NR | 39m | Documentary | 2024
One might logically assume that more organizations are working to prevent illegal immigration than to foster it, since, by definition, it is illegal. Yet (maybe not so surprisingly) that apparently is not the case.
Criminal cartels’ lucrative business of trafficking people into the United States is somewhat recognized by average people, thanks to films such as “The Marksman.” However, typical Americans will be shocked to learn how nongovernmental organizations (NGOs), very definitely including the United Nations (U.N.) constituent organizations, actively promote the influx of illegal migrants across our southern border.
Director and on-camera presenter Joshua Philipp investigates the situation at a crucial Panamanian juncture for trafficked migrants in the EpochTV-produced short documentary “Weapons of Mass Migration.”
“Weapons of Mass Migration” is nothing like the typical network news report, explaining away the social and economic costs of unchecked immigration, from the comfort of the Upper West Side. Mr. Philipp is on the ground at the Darién Gap, where South America connects to Central America. It is the one discontinuous break in a major migration route leading from South America to our southern border. Currently, it requires a water crossing, but construction of a bridge is well underway—thanks to China’s predatory Belt and Road Initiative infrastructure financing campaign.
The Chinese Communist Party (CCP) regime is definitely one of the suspicious parties that emerge during Mr. Philipp’s report. It is not just Belt and Road projects. There is good reason to fear that China exploits the United States’ lax border security to smuggle agents into the country, judging from the huge inventories of imported Mandarin language-packaged Chinese food that Mr. Philipp finds in stores servicing the Darién Gap crossing.
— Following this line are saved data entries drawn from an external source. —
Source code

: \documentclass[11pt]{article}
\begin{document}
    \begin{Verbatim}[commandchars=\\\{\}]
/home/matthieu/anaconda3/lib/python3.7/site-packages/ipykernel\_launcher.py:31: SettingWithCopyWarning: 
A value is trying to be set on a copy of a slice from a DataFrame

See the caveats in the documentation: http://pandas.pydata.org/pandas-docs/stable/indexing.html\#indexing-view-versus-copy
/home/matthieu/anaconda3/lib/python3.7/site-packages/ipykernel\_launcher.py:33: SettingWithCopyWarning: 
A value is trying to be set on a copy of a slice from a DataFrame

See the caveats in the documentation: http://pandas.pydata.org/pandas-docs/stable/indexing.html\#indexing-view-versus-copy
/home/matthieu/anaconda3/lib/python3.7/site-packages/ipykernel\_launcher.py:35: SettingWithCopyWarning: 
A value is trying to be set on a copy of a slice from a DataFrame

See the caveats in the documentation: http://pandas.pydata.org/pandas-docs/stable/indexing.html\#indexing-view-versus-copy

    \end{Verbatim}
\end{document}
It is also clear the U.N. is deeply involved in the Darién Gap chaos, given the presence of the U.N. High Commissioner for Refugees (UNHCR) and the U.N. International Organization for Migration (IOM), but the exact nature of their role is disconcertingly murky. None of their considerable office space ever seems to be open for business. Likewise, all of Mr. Philipp’s interview requests submitted to the various U.N. agency press offices were either ignored or declined.
Since Mr. Philipp gave UNHCR and IOM ample opportunity to explain their business in and around the Darién Gap, they have no standing to complain when the on-camera experts speculate regarding the NGOs’ motives—rather unflatteringly.
Regardless, whether the NGOs’ promotion of illegal immigration is a conscious attempt to undermine national sovereignty (as some suspect), or not, Mr. Philipp makes it clear that the biggest victims are the migrants themselves. So many of them have suffered horribly at the hands of their traffickers, with whom the U.N. agencies seem to be acting as de facto accomplices, at least to some extent.
This is definitely eye-opening stuff. Again, Mr. Philipp is very much on the scene and in the thick of it, with the help of several Darién-based correspondents, who help facilitate and guide his fact-finding tour. The most notable might be independent war correspondent and photojournalist Michael Yon, whose “In His Arms” photo of a U.S. Army officer cradling a little Iraqi girl wounded by a car bomb became one of the most enduring images of the Iraq War.
There are many economic, social, and political implications to the migrant tidal wave, but Mr. Philipp and his experts make a convincing case that national security ramifications are the most important. They have also been the most underreported. It is frightening to think about how many bad actors the CCP regime has successfully smuggled across the border—and how many more might be on the way.
“Weapons of Mass Migration” is a jarring wake-up call. It also makes its points in a svelte, lucid 39-minute running time.
It is highly recommended as a concise, multi-pronged exposé into the potential dangers of unchecked migration, including those faced by the migrants themselves.